Chodzi o 39-letniego Dariusza U., prezesa spółki "P. B". W Kamieniu Pomorskim prowadzi sklep budowlany o tej samej nazwie. Według prokuratury, przez ponad rok nie płacił swoim pracownikom za nadgodziny, odbierał dni wolne od pracy, opóźniał wypłatę pensji, a zaległą wypłacał w ratach. Zatrudnieni nie dostali też odzieży ochronnej, napojów i nie przeszli szkolenia w zakresie BHP.

Na ławie oskarżonych zasiądzie też 34-letnia Monika S., dyrektor handlowy tej spółki. Zdaniem prokuratora, kobieta miała pomóc w fałszowaniu dokumentacji, którą otrzymali inspektorzy pracy podczas kontroli w sklepie.

Nie wytrzymał

Sprawa wyszła na jaw, gdy jeden z pracowników Mariusz K. powiadomił inspekcję pracy o sytuacji w zakładzie.

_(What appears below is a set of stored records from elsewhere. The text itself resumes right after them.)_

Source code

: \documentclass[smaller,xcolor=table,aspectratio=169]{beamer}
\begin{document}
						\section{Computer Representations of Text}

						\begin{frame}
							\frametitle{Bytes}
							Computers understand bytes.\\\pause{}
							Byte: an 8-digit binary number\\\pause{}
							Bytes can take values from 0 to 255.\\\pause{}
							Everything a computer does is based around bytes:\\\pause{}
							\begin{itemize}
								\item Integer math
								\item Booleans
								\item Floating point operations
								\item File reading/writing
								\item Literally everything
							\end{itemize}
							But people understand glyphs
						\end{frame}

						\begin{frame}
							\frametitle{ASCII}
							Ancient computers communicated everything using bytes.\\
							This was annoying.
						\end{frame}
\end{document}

Oskarżył pracodawcę, że nie dawał mu dni wolnych za przepracowane wolne soboty, nie płacił za nadgodziny i opóźniał wypłaty. Gdy wreszcie zażądał wydania mu świadectwa pracy i wypłacenia zaległości, Dariusz U. zwlekał.

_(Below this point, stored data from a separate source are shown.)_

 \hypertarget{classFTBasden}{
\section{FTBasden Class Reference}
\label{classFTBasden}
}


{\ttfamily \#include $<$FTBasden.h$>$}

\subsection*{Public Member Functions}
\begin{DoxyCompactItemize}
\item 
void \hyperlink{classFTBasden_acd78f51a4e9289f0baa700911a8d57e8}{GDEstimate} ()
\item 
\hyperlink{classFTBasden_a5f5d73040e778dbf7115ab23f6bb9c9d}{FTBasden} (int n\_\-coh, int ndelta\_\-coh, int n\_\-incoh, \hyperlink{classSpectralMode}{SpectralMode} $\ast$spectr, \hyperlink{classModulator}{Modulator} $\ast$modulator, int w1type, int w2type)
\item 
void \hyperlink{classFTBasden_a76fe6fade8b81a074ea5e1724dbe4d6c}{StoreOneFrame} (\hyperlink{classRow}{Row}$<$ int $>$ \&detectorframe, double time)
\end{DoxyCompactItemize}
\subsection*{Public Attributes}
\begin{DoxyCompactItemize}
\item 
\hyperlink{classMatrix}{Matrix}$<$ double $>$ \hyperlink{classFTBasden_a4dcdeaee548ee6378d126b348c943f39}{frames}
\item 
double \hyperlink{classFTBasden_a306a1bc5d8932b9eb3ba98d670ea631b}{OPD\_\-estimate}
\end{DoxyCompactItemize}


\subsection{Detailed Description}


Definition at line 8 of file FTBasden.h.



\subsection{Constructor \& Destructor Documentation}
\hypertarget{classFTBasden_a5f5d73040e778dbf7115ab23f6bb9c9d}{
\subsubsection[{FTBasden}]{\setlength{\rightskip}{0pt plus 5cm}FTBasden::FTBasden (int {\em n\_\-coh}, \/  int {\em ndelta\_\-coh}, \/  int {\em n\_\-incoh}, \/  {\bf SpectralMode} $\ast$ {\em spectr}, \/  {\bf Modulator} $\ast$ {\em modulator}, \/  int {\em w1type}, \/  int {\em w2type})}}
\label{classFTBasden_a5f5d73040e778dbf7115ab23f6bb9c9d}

Swoje zarzuty Mariusz K. (nie pracował już wtedy w P.H.) powtórzył podczas kontroli Państwowej Inspekcji Pracy w sklepie Dariusza U.

Dwie listy obecności

Prezes spółki pokazał kontrolerom listy obecności i czasu pracy pracowników. Wynikało z nich, że żadnych nieprawidłowości nie ma. Wtedy doszło do niecodziennej sytuacji.

Mariusz K. wyciągnął kopie innych list obecności, które wskazywały, że naruszenia praw pracowniczych jednak były. Wynikało z nich, że pracownicy - wbrew twierdzeniom Dariusza U. - byli zatrudniani we wszystkie soboty i nie otrzymywali za to dnia wolnego.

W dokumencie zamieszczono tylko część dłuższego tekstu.